Mark studied classical composition and piano performance at Catholic University in Washington, D.C. (1979-1982), and jazz composition at Berklee College of Music in Boston, Massachusetts (1983-1984).  While attending Catholic University, Mark was actively performing with many of the East Coast’s most reputable musicians in almost every jazz club that was open for business.  The group with which Mark regularly performed opened for several nationally recognized groups, including Tim Eyermann and the East Coast Offering, and Maynard Ferguson’s Big Band.


While attending Berklee College of Music in Boston, (Upon arriving in 1984 Mark tested out of their entire undergrad harmony and theory programs), Mark’s talents were noticed by the faculty, who invited him to sessions with them as well as sessions with other students who, like Mark would go on to achieve successful careers in music.  Upon completing his education at Berklee Mark left the Boston area, settling in central Florida.


While playing in Florida, Mark became a member of a prominent group playing Top 40’s hits and country music.  As the group grew in popularity (1985), the opportunity to sign with a label in Nashville appeared.  Mark passed on the offer, remaining focused on his personal dream of being a composer and a performer of his own music, free from category and genre.  In an attempt to gain objectivity, Mark left that group and moved to Georgia, where he packed up his musical gear and worked odd jobs in order to gain a fresh view of his artistic options. It was during this time that he met his future wife Ramonie.  They were married in April of 1989.

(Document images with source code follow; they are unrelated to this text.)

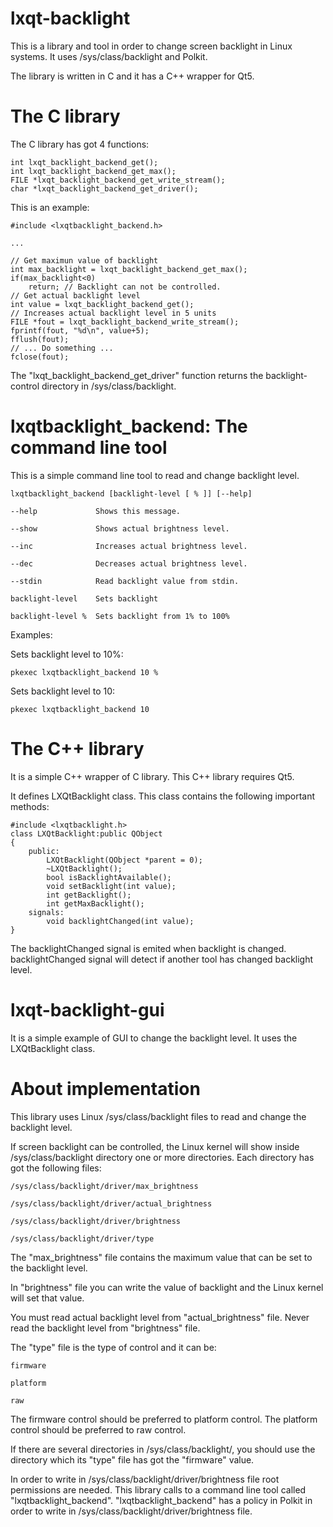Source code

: # lxqt-backlight

This is a library and tool in order to change screen backlight in Linux systems. 
It uses /sys/class/backlight and Polkit.


The library is written in C and it has a C++ wrapper for Qt5.


# The C library

The C library has got 4 functions:


    int lxqt_backlight_backend_get();
    int lxqt_backlight_backend_get_max();
    FILE *lxqt_backlight_backend_get_write_stream();
    char *lxqt_backlight_backend_get_driver();


This is an example:


    #include <lxqtbacklight_backend.h>
    
    ...
    
    // Get maximun value of backlight
    int max_backlight = lxqt_backlight_backend_get_max();
    if(max_backlight<0)
        return; // Backlight can not be controlled.
    // Get actual backlight level
    int value = lxqt_backlight_backend_get();
    // Increases actual backlight level in 5 units
    FILE *fout = lxqt_backlight_backend_write_stream();
    fprintf(fout, "%d\n", value+5);
    fflush(fout);
    // ... Do something ...
    fclose(fout);

The "lxqt_backlight_backend_get_driver" function returns the backlight-control directory in /sys/class/backlight.

# lxqtbacklight_backend: The command line tool

This is a simple command line tool to read and change backlight level.

    lxqtbacklight_backend [backlight-level [ % ]] [--help]

    --help             Shows this message.

    --show             Shows actual brightness level.

    --inc              Increases actual brightness level.

    --dec              Decreases actual brightness level.

    --stdin            Read backlight value from stdin.

    backlight-level    Sets backlight

    backlight-level %  Sets backlight from 1% to 100%


Examples:

Sets backlight level to 10%:

    pkexec lxqtbacklight_backend 10 %       

Sets backlight level to 10:

    pkexec lxqtbacklight_backend 10         


# The C++ library

It is a simple C++ wrapper of C library. This C++ library requires Qt5.

It defines LXQtBacklight class. This class contains the following important methods:


    #include <lxqtbacklight.h>
    class LXQtBacklight:public QObject
    {
        public:    
            LXQtBacklight(QObject *parent = 0);
            ~LXQtBacklight();
            bool isBacklightAvailable();
            void setBacklight(int value);
            int getBacklight();
            int getMaxBacklight();
        signals:
            void backlightChanged(int value);
    }
    
The backlightChanged signal is emited when backlight is changed. backlightChanged signal will detect if another tool has changed backlight level.

# lxqt-backlight-gui

It is a simple example of GUI to change the backlight level. It uses the LXQtBacklight class.


# About implementation

This library uses Linux /sys/class/backlight files to read and change the 
backlight level.


If screen backlight can be controlled, the Linux kernel will show inside 
/sys/class/backlight directory one or more directories. Each directory has
got the following files:
    
    /sys/class/backlight/driver/max_brightness
    
    /sys/class/backlight/driver/actual_brightness
    
    /sys/class/backlight/driver/brightness
    
    /sys/class/backlight/driver/type


The "max_brightness" file contains the maximum value that can be set to the
backlight level.


In "brightness" file you can write the value of backlight and the Linux 
kernel will set that value.


You must read actual backlight level from "actual_brightness" file. Never
read the backlight level from "brightness" file.


The "type" file is the type of control and it can be:
    
    firmware
    
    platform 
    
    raw


The firmware control should be preferred to platform control. The platform
control should be preferred to raw control.
      
If there are several directories in /sys/class/backlight/, you should use
the directory which its "type" file has got the "firmware" value.


In order to write in /sys/class/backlight/driver/brightness file root
permissions are needed. This library calls to a command line tool called 
"lxqtbacklight_backend". "lxqtbacklight_backend" has a policy in Polkit 
in order to write in /sys/class/backlight/driver/brightness file.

When Mark’s long-time friend Geoff Thaler (woodwinds) discovered that Mark was not attached to a group, he invited him to come back to the Northern Virginia area, which Mark did in December of 1986.  The two immediately began working together professionally and started to collaborate in the realization of their life-long dream of playing and recording their own music.  In March 1987, they debuted compositions from both their portfolios at Blues Alley, Washington D.C., in a fusion/funk group, Syncron.  Shortly after this performance, Mark and Geoff replaced their rhythm section with two phenomenal musicians (Dallas Smith, electric bass and Stan McMullen, drums) who would work with them for the next eight years.


By 1991, Mark again became known as one of the top jazz musicians in the tri-state area and was starting to gain national attention.  Hoping to breach the fear of launching himself as an artist under his own name, Mark released a recording of his jazz trio (Warmup 1994) for limited circulation.  The hint of success it brought was all he needed to move forward with his own music.  By 1995, Mark’s first recording of originals - a duo project with longtime friend and woodwind master Geoff Thaler - was completed and titled Veritas.  This became the catalyst for two more projects and multiple performances with Geoff.


As well-known jazz labels, and national artists began to take notice of Mark and his music, he began studying his options and learning more about the music business.  Mark ultimately decided to start his own independent record label and produce, release, promote and sell his recordings under that banner.  Before the Internet became the glut of music that has been since the late 90’s, Mark’s music was selling all over the globe.  To this day he is still selling his music online under his own label, Lionheart Music East, with sixteen projects to his name.


After his 1999/2000 New Year’s performance at the Cosmos Club in Washington D.C., Mark decided to step away from performing so that he could be close to his wife and to his children during their young years.  During this break, he built one of the most reputable teaching studios on the East Coast, regularly placing students with scholarships into the top music colleges and universities in America.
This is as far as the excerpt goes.